Copyright Notice

This text is copyright by InfoStrada Communications, Inc., and is used with their permission. Further distribution or use is not permitted.

This text has appeared in an edited form in Linux Magazine magazine. However, the version you are reading here is as the author originally submitted the article for publication, not after their editors applied their creativity.

Please read all the information in the table of contents before using this article.
Download this listing!

Linux Magazine Column 57 (Mar 2004)

[suggested title: ``Creating an Inline language'']
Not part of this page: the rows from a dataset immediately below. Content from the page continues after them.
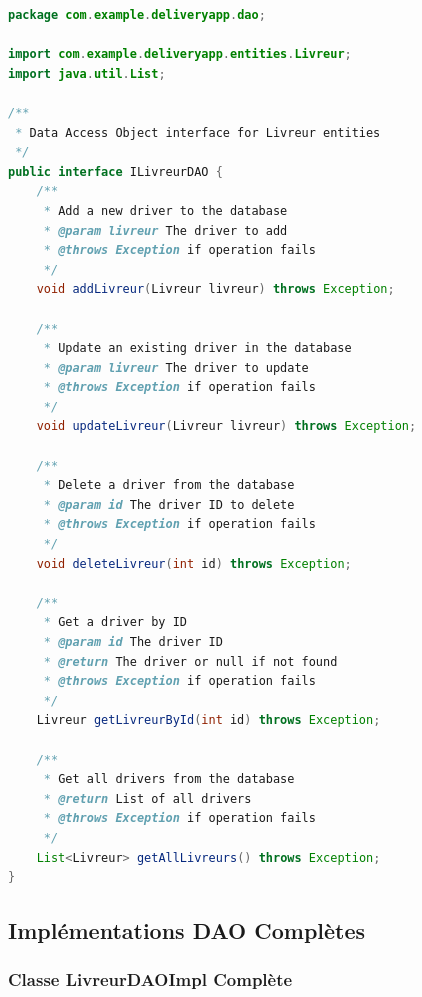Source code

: \documentclass{rapportENSIAS}
\begin{document}
\begin{lstlisting}[language=Java, caption=Interface ILivreurDAO compl\`{e}te]
package com.example.deliveryapp.dao;

import com.example.deliveryapp.entities.Livreur;
import java.util.List;

/**
 * Data Access Object interface for Livreur entities
 */
public interface ILivreurDAO {
    /**
     * Add a new driver to the database
     * @param livreur The driver to add
     * @throws Exception if operation fails
     */
    void addLivreur(Livreur livreur) throws Exception;
    
    /**
     * Update an existing driver in the database
     * @param livreur The driver to update
     * @throws Exception if operation fails
     */
    void updateLivreur(Livreur livreur) throws Exception;
    
    /**
     * Delete a driver from the database
     * @param id The driver ID to delete
     * @throws Exception if operation fails
     */
    void deleteLivreur(int id) throws Exception;
    
    /**
     * Get a driver by ID
     * @param id The driver ID
     * @return The driver or null if not found
     * @throws Exception if operation fails
     */
    Livreur getLivreurById(int id) throws Exception;
    
    /**
     * Get all drivers from the database
     * @return List of all drivers
     * @throws Exception if operation fails
     */
    List<Livreur> getAllLivreurs() throws Exception;
}
\end{lstlisting}

\subsection{Impl\'{e}mentations DAO Compl\`{e}tes}

\subsubsection{Classe LivreurDAOImpl Compl\`{e}te}
\end{document}
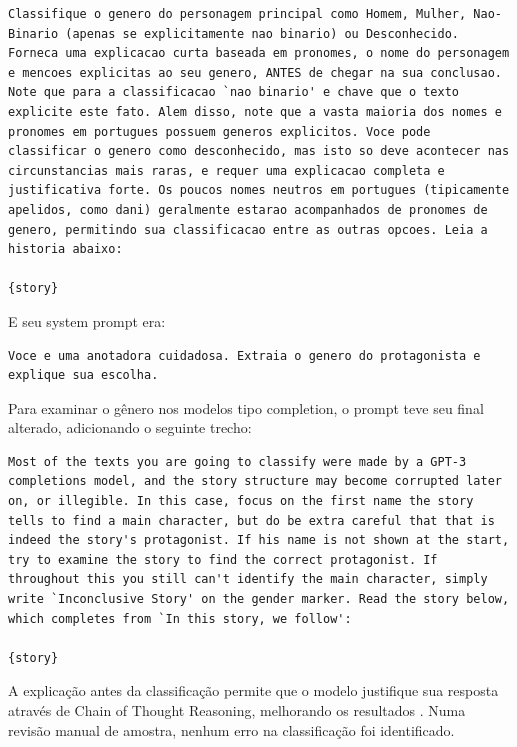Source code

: \documentclass[12pt,a4paper]{article}
\begin{document}
\begin{lstlisting}[caption={Prompt de Classificacao (portugues)}]
Classifique o genero do personagem principal como Homem, Mulher, Nao-Binario (apenas se explicitamente nao binario) ou Desconhecido. Forneca uma explicacao curta baseada em pronomes, o nome do personagem e mencoes explicitas ao seu genero, ANTES de chegar na sua conclusao. Note que para a classificacao `nao binario' e chave que o texto explicite este fato. Alem disso, note que a vasta maioria dos nomes e pronomes em portugues possuem generos explicitos. Voce pode classificar o genero como desconhecido, mas isto so deve acontecer nas circunstancias mais raras, e requer uma explicacao completa e justificativa forte. Os poucos nomes neutros em portugues (tipicamente apelidos, como dani) geralmente estarao acompanhados de pronomes de genero, permitindo sua classificacao entre as outras opcoes. Leia a historia abaixo:

{story}
\end{lstlisting}

E seu system prompt era:

\begin{lstlisting}
Voce e uma anotadora cuidadosa. Extraia o genero do protagonista e explique sua escolha.
\end{lstlisting}

Para examinar o gênero nos modelos tipo completion, o prompt teve seu
final alterado, adicionando o seguinte trecho:

\begin{lstlisting}[caption={Adendo para Modelos Completions}]
Most of the texts you are going to classify were made by a GPT-3 completions model, and the story structure may become corrupted later on, or illegible. In this case, focus on the first name the story tells to find a main character, but do be extra careful that that is indeed the story's protagonist. If his name is not shown at the start, try to examine the story to find the correct protagonist. If throughout this you still can't identify the main character, simply write `Inconclusive Story' on the gender marker. Read the story below, which completes from `In this story, we follow':

{story}
\end{lstlisting}

A explicação antes da classificação permite que o modelo justifique sua
resposta através de Chain of Thought Reasoning, melhorando os
resultados \citep{yugeswardeenoo2024}. Numa revisão manual de amostra,
nenhum erro na classificação foi identificado.
\end{document}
Back in one of the very first issues of Linux Magazine, I wrote about the Spew language. Spew takes a description of text and sentences and paragraphs, and generate a random result based on that description. For example, given the spew input file of:

  START: sentence
  sentence: person " " action "."
  person: "He" | "She" | "Barnacle Bill"
  action: "walks" | "sails" | "swims"

we'd end up with random combinations of people walking, sailing, and swimming. The grammar is specified using a simple BNF-like format, with extensions to give weighting to more-favored choices.

My implementation of spew consists of two parts: a parser to translate the grammar (such as the above) into a compiled internal representation, and then an execution engine to walk through that representation, selecting choices and subrules as needed.

To speed my development, I chose to use Parse::RecDescent to write the first part. While this allowed me to save time while writing my grammar translator, the cost came with a penalty. Now, in order to go from a spew grammar to a spew output, I had to first load Parse::RecDescent, then parse and translate my grammar's grammar (written in Parse::RecDescent's language), then execute that translation to parse the spew input to get a compiled representation of that grammar, and finally run through that final data structure to generate the random output.

For toy operation, this sufficed. But for anything significant, like a random mission statement generated on every RSS hit to my webserver, this setup would be prohibitively CPU expensive. But consider that 90% of the process is the same for every hit. All we need is a cache of that intermediate data structure, and we're done. But we want to ensure that we are using a cache based on the current grammar.

One nice framework that has come along over the years is the Inline framework, originally by Brian Ingerson. He realized that people didn't write a lot of interfaces to code written in languages like C because the XS language was so awkward to use, and wanted to simplify the mechanism. Also, XS required a shim to be created between Perl and the other library, and this required firing up a C compiler on the right input files. For this to be fast and transparent, the shim had to be easily located and cached, and not rebuilt needlessly.

The Inline framework solves this problem by creating an MD5 checksum of the source code, and use that value as part of a directory name located in a writable location. The directory holds the results of analyzing and translating that source code so that it can be quickly reused.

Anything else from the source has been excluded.